Interesting statement…Can you elaborate on that?
Dr. Racaniello: New influenza viruses arise in animals, as the viruses reassort and undergo extensive mutation. The viruses that can ‘jump’ to humans are selected from a vast pool of reassortants and mutants, a pool different from the one we create in the laboratory. Nature is a wonderful agent of bioterror, because from the huge pool of viral variants nearly any virus can be selected for a particular trait. The fact that more animal viruses do not infect humans shows that many of the mutations that would enable spread to humans are simply not compatible with viral replication – they carry a fitness cost. In the laboratory, an H5N1 virus is made with a single RNA segment from H1N1 virus. This may be able to transmit among guinea pigs, but it does not have any of the other mutations that would be present in nature – and it has not gone through the strong selection forces in nature. That humans believe they can produce virulent viruses for bioterrorism is a severe case of hubris – to think that we can even come close to the diversity and selection that occurs in nature is laughable.
What scares many scientists is the fear of virulent viruses killing millions of people. Fear clouds their vision and makes them forget their virology basics.
As for safe handling of pathogens – we have a very good record of keeping dangerous strains safe in laboratories; considered the number of experiments that have been done the safety record is excellent. I’ve been inside a BSL-4 facility (http://www.virology.ws/threading-the-neidl/) and I can tell you it is the safest place on Earth to work with dangerous pathogens. Those who criticize scientists’ ability to do dangerous work in a secure manner simply don’t know how well these facilities operate.
Herriman: Why do you believe as many scientists that did came out in opposition of the Chinese study?

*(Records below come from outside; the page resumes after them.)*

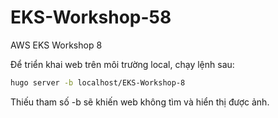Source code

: # EKS-Workshop-58
 AWS EKS Workshop 8 <br>

Để triển khai web trên môi trường local, chạy lệnh sau:

```bash
hugo server -b localhost/EKS-Workshop-8
```

Thiếu tham số -b sẽ khiến web không tìm và hiển thị được ảnh.
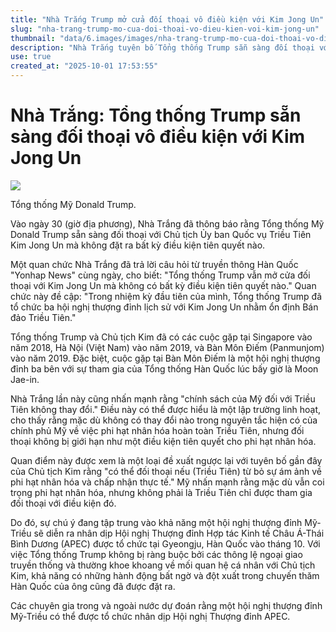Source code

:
 ```yaml
---
title: "Nhà Trắng Trump mở cửa đối thoại vô điều kiện với Kim Jong Un"
slug: "nha-trang-trump-mo-cua-doi-thoai-vo-dieu-kien-voi-kim-jong-un"
thumbnail: "data/6.images/images/nha-trang-trump-mo-cua-doi-thoai-vo-dieu-kien-voi-kim-jong-un.webp"
description: "Nhà Trắng tuyên bố Tổng thống Trump sẵn sàng đối thoại với Chủ tịch Kim Jong Un mà không đặt ra điều kiện tiên quyết, gợi ý về khả năng hội nghị thượng đỉnh Mỹ-Triều tại APEC."
use: true
created_at: "2025-10-01 17:53:55"
---
```


# Nhà Trắng: Tổng thống Trump sẵn sàng đối thoại vô điều kiện với Kim Jong Un

![](/images/20251001-00000046-cnippou-000-1-view.webp)

Tổng thống Mỹ Donald Trump.

Vào ngày 30 (giờ địa phương), Nhà Trắng đã thông báo rằng Tổng thống Mỹ Donald Trump sẵn sàng đối thoại với Chủ tịch Ủy ban Quốc vụ Triều Tiên Kim Jong Un mà không đặt ra bất kỳ điều kiện tiên quyết nào.

Một quan chức Nhà Trắng đã trả lời câu hỏi từ truyền thông Hàn Quốc "Yonhap News" cùng ngày, cho biết: "Tổng thống Trump vẫn mở cửa đối thoại với Kim Jong Un mà không có bất kỳ điều kiện tiên quyết nào." Quan chức này đề cập: "Trong nhiệm kỳ đầu tiên của mình, Tổng thống Trump đã tổ chức ba hội nghị thượng đỉnh lịch sử với Kim Jong Un nhằm ổn định Bán đảo Triều Tiên."

Tổng thống Trump và Chủ tịch Kim đã có các cuộc gặp tại Singapore vào năm 2018, Hà Nội (Việt Nam) vào năm 2019, và Bàn Môn Điếm (Panmunjom) vào năm 2019. Đặc biệt, cuộc gặp tại Bàn Môn Điếm là một hội nghị thượng đỉnh ba bên với sự tham gia của Tổng thống Hàn Quốc lúc bấy giờ là Moon Jae-in.

Nhà Trắng lần này cũng nhấn mạnh rằng "chính sách của Mỹ đối với Triều Tiên không thay đổi." Điều này có thể được hiểu là một lập trường linh hoạt, cho thấy rằng mặc dù không có thay đổi nào trong nguyên tắc hiện có của chính phủ Mỹ về việc phi hạt nhân hóa hoàn toàn Triều Tiên, nhưng đối thoại không bị giới hạn như một điều kiện tiên quyết cho phi hạt nhân hóa.

Quan điểm này được xem là một loại đề xuất ngược lại với tuyên bố gần đây của Chủ tịch Kim rằng "có thể đối thoại nếu (Triều Tiên) từ bỏ sự ám ảnh về phi hạt nhân hóa và chấp nhận thực tế." Mỹ nhấn mạnh rằng mặc dù vẫn coi trọng phi hạt nhân hóa, nhưng không phải là Triều Tiên chỉ được tham gia đối thoại với điều kiện đó.

Do đó, sự chú ý đang tập trung vào khả năng một hội nghị thượng đỉnh Mỹ-Triều sẽ diễn ra nhân dịp Hội nghị Thượng đỉnh Hợp tác Kinh tế Châu Á-Thái Bình Dương (APEC) được tổ chức tại Gyeongju, Hàn Quốc vào tháng 10. Với việc Tổng thống Trump không bị ràng buộc bởi các thông lệ ngoại giao truyền thống và thường khoe khoang về mối quan hệ cá nhân với Chủ tịch Kim, khả năng có những hành động bất ngờ và đột xuất trong chuyến thăm Hàn Quốc của ông cũng đã được đặt ra.

Các chuyên gia trong và ngoài nước dự đoán rằng một hội nghị thượng đỉnh Mỹ-Triều có thể được tổ chức nhân dịp Hội nghị Thượng đỉnh APEC.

Dr. Racaniello: I can’t answer for the few scientists who criticized the Chinese study. I assume they did not read the paper and cannot appreciate its contribution to our understanding of virology. I also think there is a misconception that these studies might be useful for predicting pandemics; as I said above that is not the main value of the work and pandemic control should not be used to justify them. But I think the public best understands pandemic control, not mechanisms of aerosol transmission, and perhaps that is why that explanation is used.

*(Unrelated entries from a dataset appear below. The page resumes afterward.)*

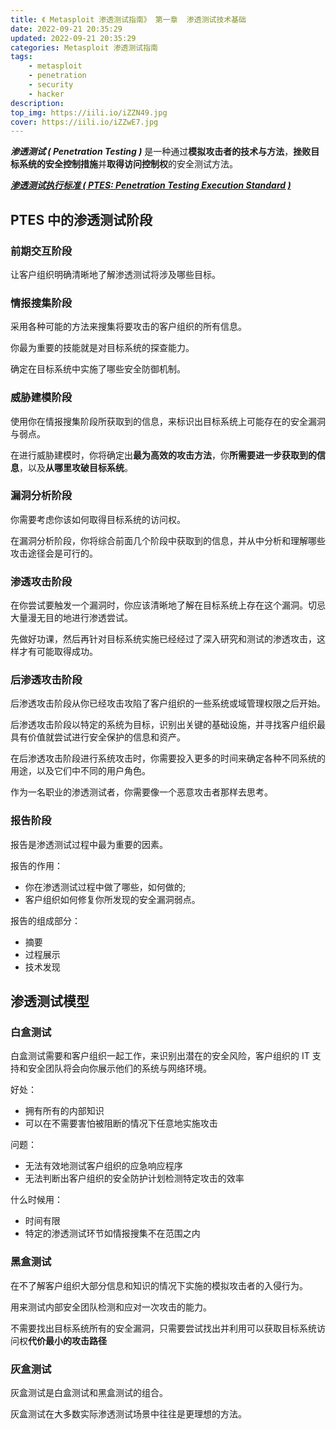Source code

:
 ```yaml
---
title: 《 Metasploit 渗透测试指南》 第一章  渗透测试技术基础
date: 2022-09-21 20:35:29
updated: 2022-09-21 20:35:29
categories: Metasploit 渗透测试指南
tags:
    - metasploit
    - penetration
    - security
    - hacker
description:
top_img: https://iili.io/iZZN49.jpg
cover: https://iili.io/iZZwE7.jpg
---
```


***渗透测试 ( Penetration Testing )*** 是一种通过**模拟攻击者的技术与方法**，**挫败目标系统的安全控制措施**并**取得访问控制权**的安全测试方法。

[***渗透测试执行标准 ( PTES: Penetration Testing Execution Standard )***](http://www.pentest-standard.org/)

## PTES 中的渗透测试阶段

### 前期交互阶段

让客户组织明确清晰地了解渗透测试将涉及哪些目标。

### 情报搜集阶段

采用各种可能的方法来搜集将要攻击的客户组织的所有信息。

你最为重要的技能就是对目标系统的探查能力。

确定在目标系统中实施了哪些安全防御机制。

### 威胁建模阶段

使用你在情报搜集阶段所获取到的信息，来标识出目标系统上可能存在的安全漏洞与弱点。

在进行威胁建模时，你将确定出**最为高效的攻击方法**，你**所需要进一步获取到的信息**，以及**从哪里攻破目标系统**。

### 漏洞分析阶段

你需要考虑你该如何取得目标系统的访问权。

在漏洞分析阶段，你将综合前面几个阶段中获取到的信息，并从中分析和理解哪些攻击途径会是可行的。

### 渗透攻击阶段

在你尝试要触发一个漏洞时，你应该清晰地了解在目标系统上存在这个漏洞。切忌大量漫无目的地进行渗透尝试。

先做好功课，然后再针对目标系统实施已经经过了深入研究和测试的渗透攻击，这样才有可能取得成功。

### 后渗透攻击阶段

后渗透攻击阶段从你已经攻击攻陷了客户组织的一些系统或域管理权限之后开始。

后渗透攻击阶段以特定的系统为目标，识别出关键的基础设施，并寻找客户组织最具有价值就尝试进行安全保护的信息和资产。

在后渗透攻击阶段进行系统攻击时，你需要投入更多的时间来确定各种不同系统的用途，以及它们中不同的用户角色。

作为一名职业的渗透测试者，你需要像一个恶意攻击者那样去思考。

### 报告阶段

报告是渗透测试过程中最为重要的因素。

报告的作用：

+ 你在渗透测试过程中做了哪些，如何做的;
+ 客户组织如何修复你所发现的安全漏洞弱点。

报告的组成部分：

+ 摘要
+ 过程展示
+ 技术发现

## 渗透测试模型

### 白盒测试

白盒测试需要和客户组织一起工作，来识别出潜在的安全风险，客户组织的 IT 支持和安全团队将会向你展示他们的系统与网络环境。

好处：

+ 拥有所有的内部知识
+ 可以在不需要害怕被阻断的情况下任意地实施攻击

问题：

+ 无法有效地测试客户组织的应急响应程序
+ 无法判断出客户组织的安全防护计划检测特定攻击的效率

什么时候用：

+ 时间有限
+ 特定的渗透测试环节如情报搜集不在范围之内

### 黑盒测试

在不了解客户组织大部分信息和知识的情况下实施的模拟攻击者的入侵行为。

用来测试内部安全团队检测和应对一次攻击的能力。

不需要找出目标系统所有的安全漏洞，只需要尝试找出并利用可以获取目标系统访问权**代价最小的攻击路径**

### 灰盒测试

灰盒测试是白盒测试和黑盒测试的组合。

灰盒测试在大多数实际渗透测试场景中往往是更理想的方法。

These gain-of-function experiments (gaining transmission) are almost always accompanied by a loss-of-function: in this case, loss of virulence. Anything a scientist does to a virus in the lab is likely to cause reduced virulence, because the scientist does not know how to tinker with the virus without causing a loss of fitness. We simply do not know how to duplicate the evolution that goes on in nature. Anyone who thinks we can is mistaken.
I’ve been mutating poliovirus for 30 years (I was the first virologist to be able to do such manipulations with an animal virus) and I can tell you that no virus I have made has ever been close to the virulence of wild type strains. This is one reason why I speak out so strongly against the safety of this work on influenza virus. I will be the first to admit that there is always a first time – but given what we have seen so far, the likelihood seems remote. Hence, the benefits of the work far outweigh the risks.
Thank you Dr. Racaniello for your thoughts and expertise on the topic.